WHAT YOU NEED TO DO
Using the material that follows, work out how many lines include the word "格式化等操作". Your answer should be that number only.

SUPPLIED MATERIAL
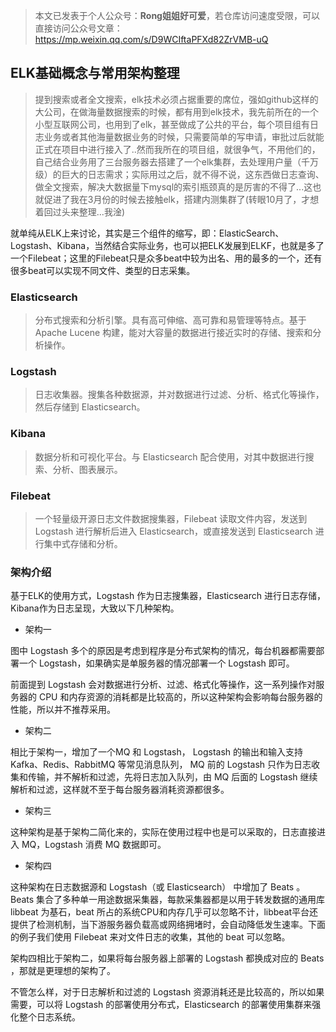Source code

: <!--
 * @Description: 
 * @Version: Beata1.0
 * @Autor: 【B站&公众号】Rong姐姐好可爱
 * @Date: 2020-09-16 23:20:39
 * @LastEditors: 【B站&公众号】Rong姐姐好可爱
 * @LastEditTime: 2020-09-17 22:20:29
-->

> 本文已发表于个人公众号：**Rong姐姐好可爱**，若仓库访问速度受限，可以直接访问公众号文章：https://mp.weixin.qq.com/s/D9WCIftaPFXd82ZrVMB-uQ


## ELK基础概念与常用架构整理

> 提到搜索或者全文搜索，elk技术必须占据重要的席位，强如github这样的大公司，在做海量数据搜索的时候，都有用到elk技术，我先前所在的一个小型互联网公司，也用到了elk，甚至做成了公共的平台，每个项目组有日志业务或者其他海量数据业务的时候，只需要简单的写申请，审批过后就能正式在项目中进行接入了..然而我所在的项目组，就很争气，不用他们的，自己结合业务用了三台服务器去搭建了一个elk集群，去处理用户量（千万级）的巨大的日志需求；实际用过之后，就不得不说，这东西做日志查询、做全文搜索，解决大数据量下mysql的索引瓶颈真的是厉害的不得了...这也就促进了我在3月份的时候去接触elk，搭建内测集群了(转眼10月了，才想着回过头来整理...我淦)


就单纯从ELK上来讨论，其实是三个组件的缩写，即：ElasticSearch、Logstash、Kibana，当然结合实际业务，也可以把ELK发展到ELKF，也就是多了一个Filebeat；这里的Filebeat只是众多beat中较为出名、用的最多的一个，还有很多beat可以实现不同文件、类型的日志采集。

### Elasticsearch

> 分布式搜索和分析引擎。具有高可伸缩、高可靠和易管理等特点。基于 Apache Lucene 构建，能对大容量的数据进行接近实时的存储、搜索和分析操作。

### Logstash

> 日志收集器。搜集各种数据源，并对数据进行过滤、分析、格式化等操作，然后存储到 Elasticsearch。

### Kibana

> 数据分析和可视化平台。与 Elasticsearch 配合使用，对其中数据进行搜索、分析、图表展示。

### Filebeat

> 一个轻量级开源日志文件数据搜集器，Filebeat 读取文件内容，发送到 Logstash 进行解析后进入 Elasticsearch，或直接发送到 Elasticsearch 进行集中式存储和分析。

### 架构介绍
基于ELK的使用方式，Logstash 作为日志搜集器，Elasticsearch 进行日志存储，Kibana作为日志呈现，大致以下几种架构。

- 架构一


图中 Logstash 多个的原因是考虑到程序是分布式架构的情况，每台机器都需要部署一个 Logstash，如果确实是单服务器的情况部署一个 Logstash 即可。

前面提到 Logstash 会对数据进行分析、过滤、格式化等操作，这一系列操作对服务器的 CPU 和内存资源的消耗都是比较高的，所以这种架构会影响每台服务器的性能，所以并不推荐采用。

- 架构二



相比于架构一，增加了一个MQ 和 Logstash， Logstash 的输出和输入支持 Kafka、Redis、RabbitMQ 等常见消息队列， MQ 前的 Logstash 只作为日志收集和传输，并不解析和过滤，先将日志加入队列，由 MQ 后面的
Logstash 继续解析和过滤，这样就不至于每台服务器消耗资源都很多。

- 架构三

这种架构是基于架构二简化来的，实际在使用过程中也是可以采取的，日志直接进入 MQ，Logstash 消费 MQ 数据即可。

- 架构四

这种架构在日志数据源和 Logstash（或 Elasticsearch） 中增加了 Beats 。Beats 集合了多种单一用途数据采集器，每款采集器都是以用于转发数据的通用库 libbeat 为基石，beat 所占的系统CPU和内存几乎可以忽略不计，libbeat平台还提供了检测机制，当下游服务器负载高或网络拥堵时，会自动降低发生速率。下面的例子我们使用 Filebeat 来对文件日志的收集，其他的 beat 可以忽略。

架构四相比于架构二，如果将每台服务器上部署的 Logstash 都换成对应的 Beats ，那就是更理想的架构了。

不管怎么样，对于日志解析和过滤的 Logstash 资源消耗还是比较高的，所以如果需要，可以将 Logstash 的部署使用分布式，Elasticsearch 的部署使用集群来强化整个日志系统。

WRITTEN RESPONSE
2